> Task brief
Report all lines in the records that hold the string "object".
*** Supplied data ***
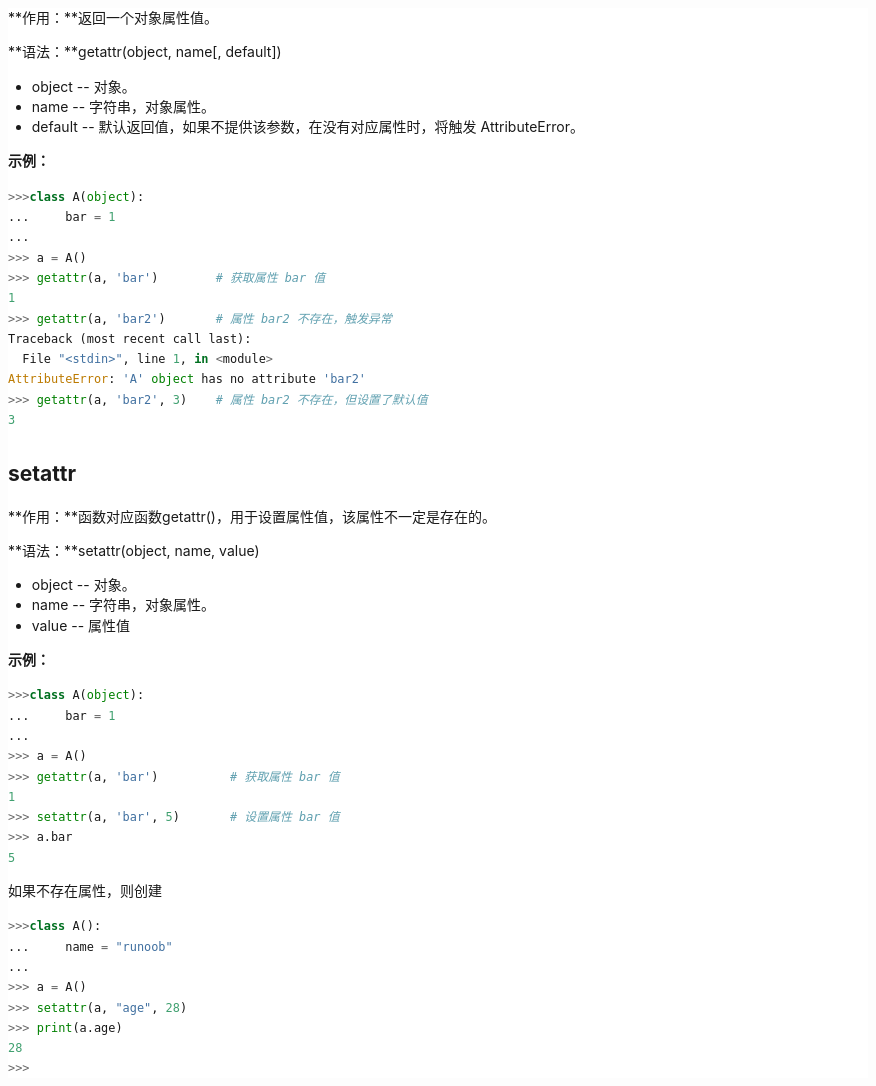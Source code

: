 **作用：**返回一个对象属性值。

**语法：**getattr(object, name[, default])

- object -- 对象。
- name -- 字符串，对象属性。
- default -- 默认返回值，如果不提供该参数，在没有对应属性时，将触发 AttributeError。

**示例：**

```python
>>>class A(object):
...     bar = 1
... 
>>> a = A()
>>> getattr(a, 'bar')        # 获取属性 bar 值
1
>>> getattr(a, 'bar2')       # 属性 bar2 不存在，触发异常
Traceback (most recent call last):
  File "<stdin>", line 1, in <module>
AttributeError: 'A' object has no attribute 'bar2'
>>> getattr(a, 'bar2', 3)    # 属性 bar2 不存在，但设置了默认值
3
```

## setattr

**作用：**函数对应函数getattr()，用于设置属性值，该属性不一定是存在的。

**语法：**setattr(object, name, value)

- object -- 对象。
- name -- 字符串，对象属性。
- value -- 属性值

**示例：**

```python
>>>class A(object):
...     bar = 1
... 
>>> a = A()
>>> getattr(a, 'bar')          # 获取属性 bar 值
1
>>> setattr(a, 'bar', 5)       # 设置属性 bar 值
>>> a.bar
5
```

如果不存在属性，则创建

```python
>>>class A():
...     name = "runoob"
... 
>>> a = A()
>>> setattr(a, "age", 28)
>>> print(a.age)
28
>>>
```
***
> Written reply
**语法：**getattr(object, name[, default])
- object -- 对象。
>>>class A(object):
AttributeError: 'A' object has no attribute 'bar2'
**语法：**setattr(object, name, value)
- object -- 对象。
>>>class A(object):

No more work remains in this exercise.